- **WHAT YOU WILL DO**
Could you repeat word for word only the lines from the one containing "details of an" to the last line of the data below?
──────── MATERIAL SUPPLIED ────────
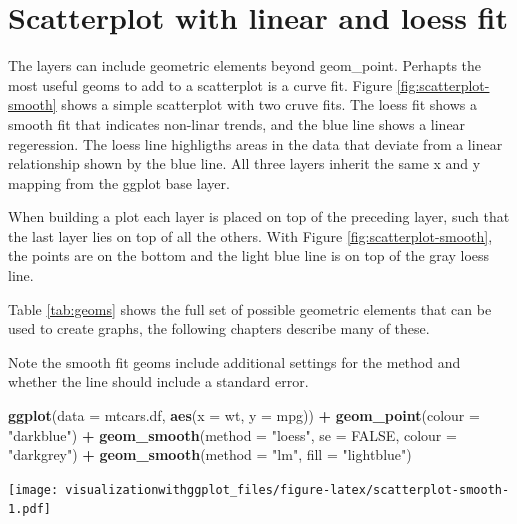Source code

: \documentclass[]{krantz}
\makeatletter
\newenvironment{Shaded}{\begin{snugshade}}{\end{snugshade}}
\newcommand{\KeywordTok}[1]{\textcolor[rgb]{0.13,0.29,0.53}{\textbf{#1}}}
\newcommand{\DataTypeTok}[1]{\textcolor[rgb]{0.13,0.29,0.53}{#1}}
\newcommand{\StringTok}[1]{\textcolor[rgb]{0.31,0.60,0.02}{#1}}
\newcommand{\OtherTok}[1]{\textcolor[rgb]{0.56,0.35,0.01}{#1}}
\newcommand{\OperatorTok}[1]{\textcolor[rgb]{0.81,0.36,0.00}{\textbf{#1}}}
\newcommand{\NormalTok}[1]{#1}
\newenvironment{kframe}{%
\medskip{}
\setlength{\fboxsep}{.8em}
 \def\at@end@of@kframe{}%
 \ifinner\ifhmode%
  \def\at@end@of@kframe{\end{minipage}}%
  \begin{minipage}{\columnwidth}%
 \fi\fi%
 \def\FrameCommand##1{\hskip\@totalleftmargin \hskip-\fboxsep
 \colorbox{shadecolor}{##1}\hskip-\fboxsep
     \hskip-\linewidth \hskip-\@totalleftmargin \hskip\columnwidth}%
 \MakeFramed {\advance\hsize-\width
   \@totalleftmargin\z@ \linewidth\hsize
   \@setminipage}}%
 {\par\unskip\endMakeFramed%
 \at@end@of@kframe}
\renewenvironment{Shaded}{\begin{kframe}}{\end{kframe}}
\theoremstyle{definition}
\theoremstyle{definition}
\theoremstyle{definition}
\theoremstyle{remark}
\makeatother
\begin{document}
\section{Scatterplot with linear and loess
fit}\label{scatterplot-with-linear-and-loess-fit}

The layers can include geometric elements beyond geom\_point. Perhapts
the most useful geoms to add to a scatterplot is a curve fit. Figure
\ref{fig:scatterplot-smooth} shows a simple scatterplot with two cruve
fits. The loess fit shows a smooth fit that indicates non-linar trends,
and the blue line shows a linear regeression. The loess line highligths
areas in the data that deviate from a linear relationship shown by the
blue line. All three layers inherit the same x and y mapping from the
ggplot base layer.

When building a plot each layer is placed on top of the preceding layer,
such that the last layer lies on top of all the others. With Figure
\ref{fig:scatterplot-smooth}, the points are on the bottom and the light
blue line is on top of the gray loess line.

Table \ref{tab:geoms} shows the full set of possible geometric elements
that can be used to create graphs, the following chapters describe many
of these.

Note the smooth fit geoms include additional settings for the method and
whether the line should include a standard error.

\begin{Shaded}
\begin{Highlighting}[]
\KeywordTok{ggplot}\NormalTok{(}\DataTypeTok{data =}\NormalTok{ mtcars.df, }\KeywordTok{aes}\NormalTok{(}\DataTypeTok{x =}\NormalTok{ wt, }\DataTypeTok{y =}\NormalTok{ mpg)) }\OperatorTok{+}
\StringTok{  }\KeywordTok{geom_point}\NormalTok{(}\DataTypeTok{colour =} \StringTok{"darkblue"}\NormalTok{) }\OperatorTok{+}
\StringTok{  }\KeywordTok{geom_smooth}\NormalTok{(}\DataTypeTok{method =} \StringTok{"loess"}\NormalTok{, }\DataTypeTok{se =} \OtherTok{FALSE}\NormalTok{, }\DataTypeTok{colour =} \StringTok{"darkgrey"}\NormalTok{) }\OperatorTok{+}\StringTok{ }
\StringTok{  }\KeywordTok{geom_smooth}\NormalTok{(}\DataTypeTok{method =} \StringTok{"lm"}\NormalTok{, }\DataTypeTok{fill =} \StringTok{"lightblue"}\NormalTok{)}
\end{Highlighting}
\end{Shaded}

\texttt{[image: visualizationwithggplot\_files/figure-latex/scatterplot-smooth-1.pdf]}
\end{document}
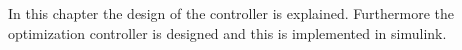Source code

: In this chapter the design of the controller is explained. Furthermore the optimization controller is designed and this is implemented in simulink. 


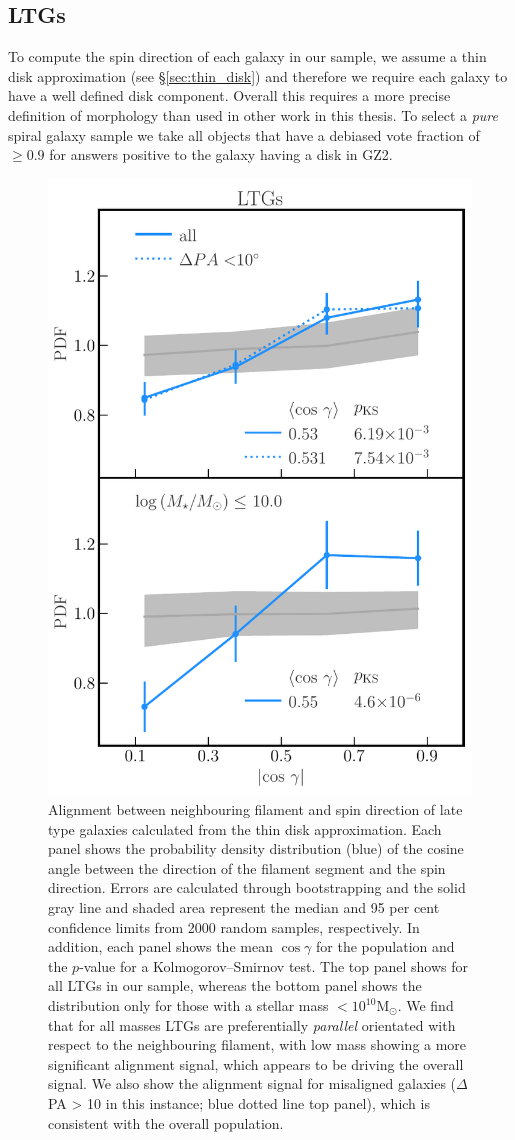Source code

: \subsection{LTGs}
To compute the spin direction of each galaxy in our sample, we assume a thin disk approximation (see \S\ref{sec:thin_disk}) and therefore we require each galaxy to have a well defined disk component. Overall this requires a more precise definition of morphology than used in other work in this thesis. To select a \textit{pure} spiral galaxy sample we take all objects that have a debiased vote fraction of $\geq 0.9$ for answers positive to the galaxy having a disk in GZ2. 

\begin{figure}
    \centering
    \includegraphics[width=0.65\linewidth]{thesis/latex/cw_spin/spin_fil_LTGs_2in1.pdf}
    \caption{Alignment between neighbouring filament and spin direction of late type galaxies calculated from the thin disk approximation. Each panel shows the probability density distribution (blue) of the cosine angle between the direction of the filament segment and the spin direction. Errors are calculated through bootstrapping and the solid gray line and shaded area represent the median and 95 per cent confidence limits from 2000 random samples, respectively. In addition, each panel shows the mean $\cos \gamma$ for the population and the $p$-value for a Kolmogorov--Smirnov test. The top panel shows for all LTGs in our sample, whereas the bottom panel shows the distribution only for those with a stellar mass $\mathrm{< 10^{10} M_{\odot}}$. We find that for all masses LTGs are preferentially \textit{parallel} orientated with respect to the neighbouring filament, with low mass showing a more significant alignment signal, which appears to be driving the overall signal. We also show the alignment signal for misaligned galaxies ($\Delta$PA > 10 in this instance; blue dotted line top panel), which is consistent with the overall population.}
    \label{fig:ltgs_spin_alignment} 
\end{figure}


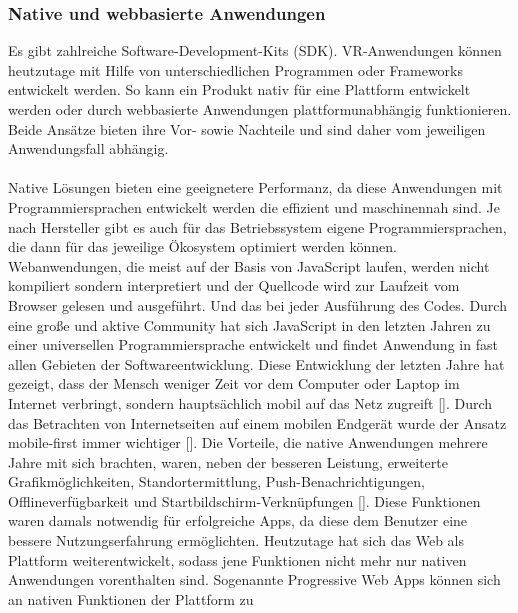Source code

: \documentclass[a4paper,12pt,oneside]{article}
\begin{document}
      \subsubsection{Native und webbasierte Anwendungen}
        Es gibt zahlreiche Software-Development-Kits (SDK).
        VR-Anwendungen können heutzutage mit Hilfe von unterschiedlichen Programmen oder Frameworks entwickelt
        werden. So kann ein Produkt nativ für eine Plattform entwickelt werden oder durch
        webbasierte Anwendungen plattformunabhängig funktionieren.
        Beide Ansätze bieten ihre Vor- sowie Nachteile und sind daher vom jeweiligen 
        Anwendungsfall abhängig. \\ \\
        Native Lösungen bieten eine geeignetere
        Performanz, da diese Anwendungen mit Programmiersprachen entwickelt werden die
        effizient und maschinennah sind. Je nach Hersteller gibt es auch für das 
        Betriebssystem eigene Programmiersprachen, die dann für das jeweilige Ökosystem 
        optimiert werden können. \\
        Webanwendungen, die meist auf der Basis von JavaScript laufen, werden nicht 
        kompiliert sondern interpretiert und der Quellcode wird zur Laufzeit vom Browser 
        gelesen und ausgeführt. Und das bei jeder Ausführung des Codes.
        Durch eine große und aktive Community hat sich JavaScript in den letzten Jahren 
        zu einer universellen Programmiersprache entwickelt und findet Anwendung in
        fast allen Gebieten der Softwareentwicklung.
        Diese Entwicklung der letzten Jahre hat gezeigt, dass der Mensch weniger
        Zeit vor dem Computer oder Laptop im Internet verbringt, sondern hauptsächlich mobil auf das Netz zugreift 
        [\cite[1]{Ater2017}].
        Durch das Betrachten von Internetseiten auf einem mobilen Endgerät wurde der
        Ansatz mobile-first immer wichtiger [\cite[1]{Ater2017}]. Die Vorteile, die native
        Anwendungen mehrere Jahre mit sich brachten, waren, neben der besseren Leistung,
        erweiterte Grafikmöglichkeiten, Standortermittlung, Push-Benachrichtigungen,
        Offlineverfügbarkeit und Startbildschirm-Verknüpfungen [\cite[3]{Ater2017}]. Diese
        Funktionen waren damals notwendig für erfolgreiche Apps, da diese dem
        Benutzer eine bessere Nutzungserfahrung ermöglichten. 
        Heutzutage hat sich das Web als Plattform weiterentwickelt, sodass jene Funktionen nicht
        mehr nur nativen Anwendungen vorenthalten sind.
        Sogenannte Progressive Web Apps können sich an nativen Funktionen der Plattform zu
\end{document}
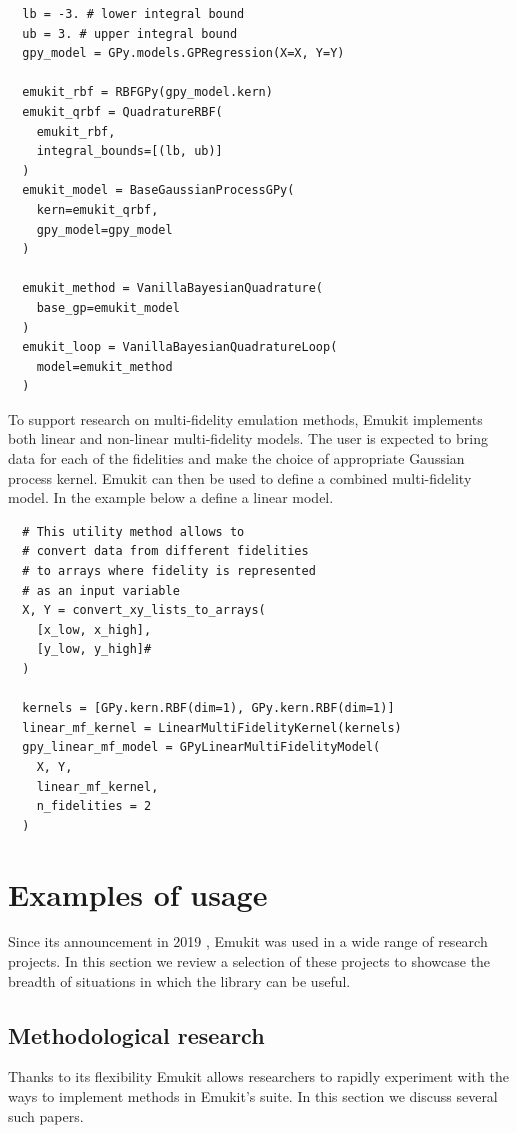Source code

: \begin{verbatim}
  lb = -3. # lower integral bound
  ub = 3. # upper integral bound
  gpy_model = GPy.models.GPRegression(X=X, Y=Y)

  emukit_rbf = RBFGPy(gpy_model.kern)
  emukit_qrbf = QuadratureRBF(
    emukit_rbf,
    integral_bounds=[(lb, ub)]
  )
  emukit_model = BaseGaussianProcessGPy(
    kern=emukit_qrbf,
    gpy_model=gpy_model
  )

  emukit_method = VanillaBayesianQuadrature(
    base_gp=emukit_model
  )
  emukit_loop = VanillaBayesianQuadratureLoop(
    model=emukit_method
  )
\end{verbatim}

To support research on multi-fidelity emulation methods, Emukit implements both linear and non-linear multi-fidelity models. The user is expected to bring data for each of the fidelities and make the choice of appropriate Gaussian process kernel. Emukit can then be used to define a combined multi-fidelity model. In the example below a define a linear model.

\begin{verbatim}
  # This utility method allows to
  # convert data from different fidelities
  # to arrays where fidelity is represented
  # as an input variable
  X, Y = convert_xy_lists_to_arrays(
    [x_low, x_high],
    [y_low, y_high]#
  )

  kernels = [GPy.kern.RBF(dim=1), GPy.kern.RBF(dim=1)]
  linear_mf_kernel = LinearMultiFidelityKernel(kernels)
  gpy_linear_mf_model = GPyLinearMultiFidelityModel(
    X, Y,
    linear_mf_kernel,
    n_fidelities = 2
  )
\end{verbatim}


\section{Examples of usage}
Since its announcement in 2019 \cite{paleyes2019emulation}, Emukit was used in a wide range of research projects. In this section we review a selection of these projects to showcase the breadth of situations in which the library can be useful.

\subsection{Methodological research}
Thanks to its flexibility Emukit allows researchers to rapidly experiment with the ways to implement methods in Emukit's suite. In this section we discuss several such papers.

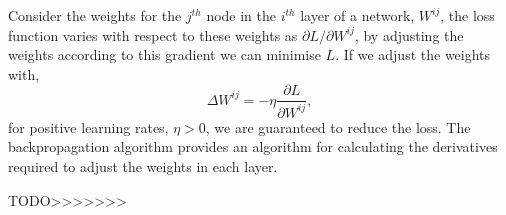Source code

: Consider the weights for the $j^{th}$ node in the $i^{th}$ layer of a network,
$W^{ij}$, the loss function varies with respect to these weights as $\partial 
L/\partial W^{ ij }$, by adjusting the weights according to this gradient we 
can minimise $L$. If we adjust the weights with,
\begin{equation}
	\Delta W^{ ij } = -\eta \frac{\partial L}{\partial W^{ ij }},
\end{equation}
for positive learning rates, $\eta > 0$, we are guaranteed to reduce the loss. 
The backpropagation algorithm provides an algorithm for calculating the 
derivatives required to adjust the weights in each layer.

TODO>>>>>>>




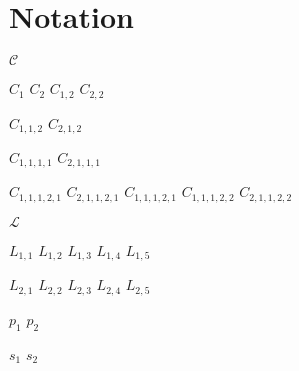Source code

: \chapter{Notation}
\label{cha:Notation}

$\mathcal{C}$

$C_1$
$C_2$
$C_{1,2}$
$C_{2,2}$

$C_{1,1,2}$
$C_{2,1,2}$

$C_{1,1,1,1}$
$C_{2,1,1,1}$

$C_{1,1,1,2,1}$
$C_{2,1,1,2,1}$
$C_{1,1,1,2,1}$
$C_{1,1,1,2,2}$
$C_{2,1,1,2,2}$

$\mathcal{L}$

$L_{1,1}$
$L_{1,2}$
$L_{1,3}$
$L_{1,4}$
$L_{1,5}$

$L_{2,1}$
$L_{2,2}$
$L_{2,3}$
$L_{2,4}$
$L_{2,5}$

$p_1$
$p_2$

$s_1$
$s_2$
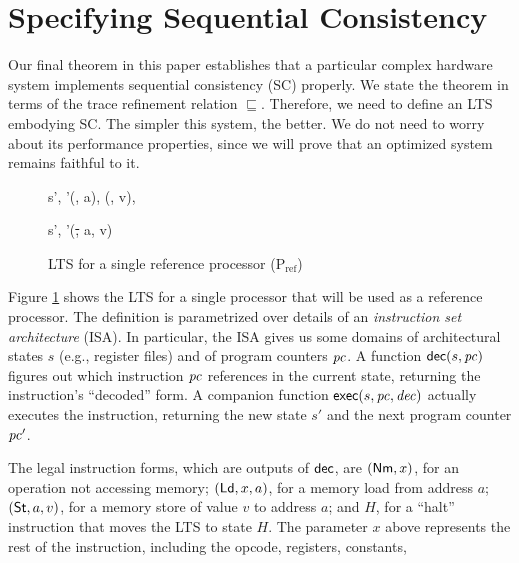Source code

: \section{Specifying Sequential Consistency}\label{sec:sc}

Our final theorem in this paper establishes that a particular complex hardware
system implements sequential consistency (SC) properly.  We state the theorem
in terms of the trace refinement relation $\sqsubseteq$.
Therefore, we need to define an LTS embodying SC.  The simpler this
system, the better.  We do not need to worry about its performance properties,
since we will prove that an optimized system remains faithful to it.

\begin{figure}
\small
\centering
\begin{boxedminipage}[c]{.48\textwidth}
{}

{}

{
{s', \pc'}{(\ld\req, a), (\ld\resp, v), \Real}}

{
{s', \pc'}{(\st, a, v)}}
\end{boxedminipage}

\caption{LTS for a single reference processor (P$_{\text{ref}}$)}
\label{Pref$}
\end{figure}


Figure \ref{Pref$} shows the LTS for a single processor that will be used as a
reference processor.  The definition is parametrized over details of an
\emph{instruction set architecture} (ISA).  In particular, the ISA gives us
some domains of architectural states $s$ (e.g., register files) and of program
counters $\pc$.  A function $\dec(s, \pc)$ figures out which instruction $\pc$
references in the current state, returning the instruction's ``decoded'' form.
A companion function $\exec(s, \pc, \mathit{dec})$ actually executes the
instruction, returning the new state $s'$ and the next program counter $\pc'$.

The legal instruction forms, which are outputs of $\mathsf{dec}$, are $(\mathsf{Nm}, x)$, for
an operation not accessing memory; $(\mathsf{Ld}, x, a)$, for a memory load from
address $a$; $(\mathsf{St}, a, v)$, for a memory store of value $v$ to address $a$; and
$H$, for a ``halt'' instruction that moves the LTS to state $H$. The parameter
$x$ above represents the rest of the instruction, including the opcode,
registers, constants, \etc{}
────────
- **THE COMPLETED TASK**
reference processor.  The definition is parametrized over details of an
\emph{instruction set architecture} (ISA).  In particular, the ISA gives us
some domains of architectural states $s$ (e.g., register files) and of program
counters $\pc$.  A function $\dec(s, \pc)$ figures out which instruction $\pc$
references in the current state, returning the instruction's ``decoded'' form.
A companion function $\exec(s, \pc, \mathit{dec})$ actually executes the
instruction, returning the new state $s'$ and the next program counter $\pc'$.

The legal instruction forms, which are outputs of $\mathsf{dec}$, are $(\mathsf{Nm}, x)$, for
an operation not accessing memory; $(\mathsf{Ld}, x, a)$, for a memory load from
address $a$; $(\mathsf{St}, a, v)$, for a memory store of value $v$ to address $a$; and
$H$, for a ``halt'' instruction that moves the LTS to state $H$. The parameter
$x$ above represents the rest of the instruction, including the opcode,
registers, constants, \etc{}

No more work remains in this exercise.